• [WORK INSTRUCTIONS]: Please transcribe the listing in its entirety, character for character.

--- PROVIDED MATERIAL Enclosed Below ---

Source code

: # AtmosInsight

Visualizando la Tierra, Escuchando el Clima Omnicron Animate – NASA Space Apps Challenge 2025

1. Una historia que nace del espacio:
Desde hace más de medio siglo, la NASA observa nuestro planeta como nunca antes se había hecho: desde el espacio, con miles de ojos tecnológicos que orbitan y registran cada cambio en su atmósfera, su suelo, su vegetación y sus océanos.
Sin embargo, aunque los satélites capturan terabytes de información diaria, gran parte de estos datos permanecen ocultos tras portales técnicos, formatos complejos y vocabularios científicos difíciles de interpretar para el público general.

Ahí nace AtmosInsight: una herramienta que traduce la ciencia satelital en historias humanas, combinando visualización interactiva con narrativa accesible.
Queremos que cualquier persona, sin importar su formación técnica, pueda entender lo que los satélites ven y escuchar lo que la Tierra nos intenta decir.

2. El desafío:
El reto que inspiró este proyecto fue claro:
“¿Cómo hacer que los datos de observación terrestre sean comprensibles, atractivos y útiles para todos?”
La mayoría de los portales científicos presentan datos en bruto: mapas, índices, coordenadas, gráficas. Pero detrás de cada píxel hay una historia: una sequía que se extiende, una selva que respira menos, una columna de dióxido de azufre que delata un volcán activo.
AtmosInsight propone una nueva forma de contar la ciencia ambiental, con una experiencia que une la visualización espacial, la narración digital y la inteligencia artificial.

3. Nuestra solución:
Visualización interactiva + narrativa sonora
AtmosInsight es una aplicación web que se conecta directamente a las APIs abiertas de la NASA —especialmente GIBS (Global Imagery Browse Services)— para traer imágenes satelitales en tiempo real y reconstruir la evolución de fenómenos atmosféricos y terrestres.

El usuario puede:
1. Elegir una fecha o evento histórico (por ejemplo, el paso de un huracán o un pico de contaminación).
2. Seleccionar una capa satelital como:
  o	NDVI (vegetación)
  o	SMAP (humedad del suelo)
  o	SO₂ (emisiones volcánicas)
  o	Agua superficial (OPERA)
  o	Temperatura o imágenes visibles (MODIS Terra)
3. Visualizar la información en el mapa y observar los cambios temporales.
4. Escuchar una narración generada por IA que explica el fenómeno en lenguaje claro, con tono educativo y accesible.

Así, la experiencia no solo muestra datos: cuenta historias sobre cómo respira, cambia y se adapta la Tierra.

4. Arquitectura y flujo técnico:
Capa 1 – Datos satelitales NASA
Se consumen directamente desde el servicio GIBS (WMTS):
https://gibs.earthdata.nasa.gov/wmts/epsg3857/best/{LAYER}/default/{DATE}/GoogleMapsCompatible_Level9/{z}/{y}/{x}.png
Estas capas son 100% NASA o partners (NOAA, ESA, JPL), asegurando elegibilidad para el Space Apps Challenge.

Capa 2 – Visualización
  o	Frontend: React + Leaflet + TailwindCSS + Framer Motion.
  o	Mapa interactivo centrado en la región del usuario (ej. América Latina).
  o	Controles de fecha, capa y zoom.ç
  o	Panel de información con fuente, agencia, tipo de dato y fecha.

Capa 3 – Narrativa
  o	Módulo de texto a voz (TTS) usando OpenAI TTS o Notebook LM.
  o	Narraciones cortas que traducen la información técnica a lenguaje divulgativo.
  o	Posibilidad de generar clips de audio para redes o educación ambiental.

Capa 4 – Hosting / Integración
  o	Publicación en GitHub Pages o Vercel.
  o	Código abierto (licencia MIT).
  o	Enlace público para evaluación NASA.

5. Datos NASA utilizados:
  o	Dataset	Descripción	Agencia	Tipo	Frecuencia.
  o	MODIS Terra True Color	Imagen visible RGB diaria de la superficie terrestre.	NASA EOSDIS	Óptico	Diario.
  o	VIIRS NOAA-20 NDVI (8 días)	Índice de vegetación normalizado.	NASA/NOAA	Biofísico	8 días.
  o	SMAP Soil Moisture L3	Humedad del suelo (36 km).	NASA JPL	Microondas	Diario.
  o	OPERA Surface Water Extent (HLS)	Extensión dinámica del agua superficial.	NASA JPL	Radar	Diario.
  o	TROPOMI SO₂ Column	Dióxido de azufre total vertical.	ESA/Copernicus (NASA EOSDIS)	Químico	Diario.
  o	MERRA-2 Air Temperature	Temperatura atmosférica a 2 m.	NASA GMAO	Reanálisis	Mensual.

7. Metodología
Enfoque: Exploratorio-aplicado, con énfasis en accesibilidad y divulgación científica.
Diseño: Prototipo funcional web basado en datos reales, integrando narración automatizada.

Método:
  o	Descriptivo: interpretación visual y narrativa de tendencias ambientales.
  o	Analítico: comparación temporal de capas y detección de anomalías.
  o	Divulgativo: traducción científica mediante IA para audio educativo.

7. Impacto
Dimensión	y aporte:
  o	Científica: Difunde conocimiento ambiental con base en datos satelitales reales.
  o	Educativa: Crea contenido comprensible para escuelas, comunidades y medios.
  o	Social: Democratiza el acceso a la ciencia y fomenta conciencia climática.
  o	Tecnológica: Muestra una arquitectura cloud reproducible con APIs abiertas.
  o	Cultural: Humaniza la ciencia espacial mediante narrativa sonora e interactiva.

--- End of Enclosed PROVIDED MATERIAL ---

• [ANSWER SECTION]:
Source code

: # AtmosInsight

Visualizando la Tierra, Escuchando el Clima Omnicron Animate – NASA Space Apps Challenge 2025

1. Una historia que nace del espacio:
Desde hace más de medio siglo, la NASA observa nuestro planeta como nunca antes se había hecho: desde el espacio, con miles de ojos tecnológicos que orbitan y registran cada cambio en su atmósfera, su suelo, su vegetación y sus océanos.
Sin embargo, aunque los satélites capturan terabytes de información diaria, gran parte de estos datos permanecen ocultos tras portales técnicos, formatos complejos y vocabularios científicos difíciles de interpretar para el público general.

Ahí nace AtmosInsight: una herramienta que traduce la ciencia satelital en historias humanas, combinando visualización interactiva con narrativa accesible.
Queremos que cualquier persona, sin importar su formación técnica, pueda entender lo que los satélites ven y escuchar lo que la Tierra nos intenta decir.

2. El desafío:
El reto que inspiró este proyecto fue claro:
“¿Cómo hacer que los datos de observación terrestre sean comprensibles, atractivos y útiles para todos?”
La mayoría de los portales científicos presentan datos en bruto: mapas, índices, coordenadas, gráficas. Pero detrás de cada píxel hay una historia: una sequía que se extiende, una selva que respira menos, una columna de dióxido de azufre que delata un volcán activo.
AtmosInsight propone una nueva forma de contar la ciencia ambiental, con una experiencia que une la visualización espacial, la narración digital y la inteligencia artificial.

3. Nuestra solución:
Visualización interactiva + narrativa sonora
AtmosInsight es una aplicación web que se conecta directamente a las APIs abiertas de la NASA —especialmente GIBS (Global Imagery Browse Services)— para traer imágenes satelitales en tiempo real y reconstruir la evolución de fenómenos atmosféricos y terrestres.

El usuario puede:
1. Elegir una fecha o evento histórico (por ejemplo, el paso de un huracán o un pico de contaminación).
2. Seleccionar una capa satelital como:
  o	NDVI (vegetación)
  o	SMAP (humedad del suelo)
  o	SO₂ (emisiones volcánicas)
  o	Agua superficial (OPERA)
  o	Temperatura o imágenes visibles (MODIS Terra)
3. Visualizar la información en el mapa y observar los cambios temporales.
4. Escuchar una narración generada por IA que explica el fenómeno en lenguaje claro, con tono educativo y accesible.

Así, la experiencia no solo muestra datos: cuenta historias sobre cómo respira, cambia y se adapta la Tierra.

4. Arquitectura y flujo técnico:
Capa 1 – Datos satelitales NASA
Se consumen directamente desde el servicio GIBS (WMTS):
https://gibs.earthdata.nasa.gov/wmts/epsg3857/best/{LAYER}/default/{DATE}/GoogleMapsCompatible_Level9/{z}/{y}/{x}.png
Estas capas son 100% NASA o partners (NOAA, ESA, JPL), asegurando elegibilidad para el Space Apps Challenge.

Capa 2 – Visualización
  o	Frontend: React + Leaflet + TailwindCSS + Framer Motion.
  o	Mapa interactivo centrado en la región del usuario (ej. América Latina).
  o	Controles de fecha, capa y zoom.ç
  o	Panel de información con fuente, agencia, tipo de dato y fecha.

Capa 3 – Narrativa
  o	Módulo de texto a voz (TTS) usando OpenAI TTS o Notebook LM.
  o	Narraciones cortas que traducen la información técnica a lenguaje divulgativo.
  o	Posibilidad de generar clips de audio para redes o educación ambiental.

Capa 4 – Hosting / Integración
  o	Publicación en GitHub Pages o Vercel.
  o	Código abierto (licencia MIT).
  o	Enlace público para evaluación NASA.

5. Datos NASA utilizados:
  o	Dataset	Descripción	Agencia	Tipo	Frecuencia.
  o	MODIS Terra True Color	Imagen visible RGB diaria de la superficie terrestre.	NASA EOSDIS	Óptico	Diario.
  o	VIIRS NOAA-20 NDVI (8 días)	Índice de vegetación normalizado.	NASA/NOAA	Biofísico	8 días.
  o	SMAP Soil Moisture L3	Humedad del suelo (36 km).	NASA JPL	Microondas	Diario.
  o	OPERA Surface Water Extent (HLS)	Extensión dinámica del agua superficial.	NASA JPL	Radar	Diario.
  o	TROPOMI SO₂ Column	Dióxido de azufre total vertical.	ESA/Copernicus (NASA EOSDIS)	Químico	Diario.
  o	MERRA-2 Air Temperature	Temperatura atmosférica a 2 m.	NASA GMAO	Reanálisis	Mensual.

7. Metodología
Enfoque: Exploratorio-aplicado, con énfasis en accesibilidad y divulgación científica.
Diseño: Prototipo funcional web basado en datos reales, integrando narración automatizada.

Método:
  o	Descriptivo: interpretación visual y narrativa de tendencias ambientales.
  o	Analítico: comparación temporal de capas y detección de anomalías.
  o	Divulgativo: traducción científica mediante IA para audio educativo.

7. Impacto
Dimensión	y aporte:
  o	Científica: Difunde conocimiento ambiental con base en datos satelitales reales.
  o	Educativa: Crea contenido comprensible para escuelas, comunidades y medios.
  o	Social: Democratiza el acceso a la ciencia y fomenta conciencia climática.
  o	Tecnológica: Muestra una arquitectura cloud reproducible con APIs abiertas.
  o	Cultural: Humaniza la ciencia espacial mediante narrativa sonora e interactiva.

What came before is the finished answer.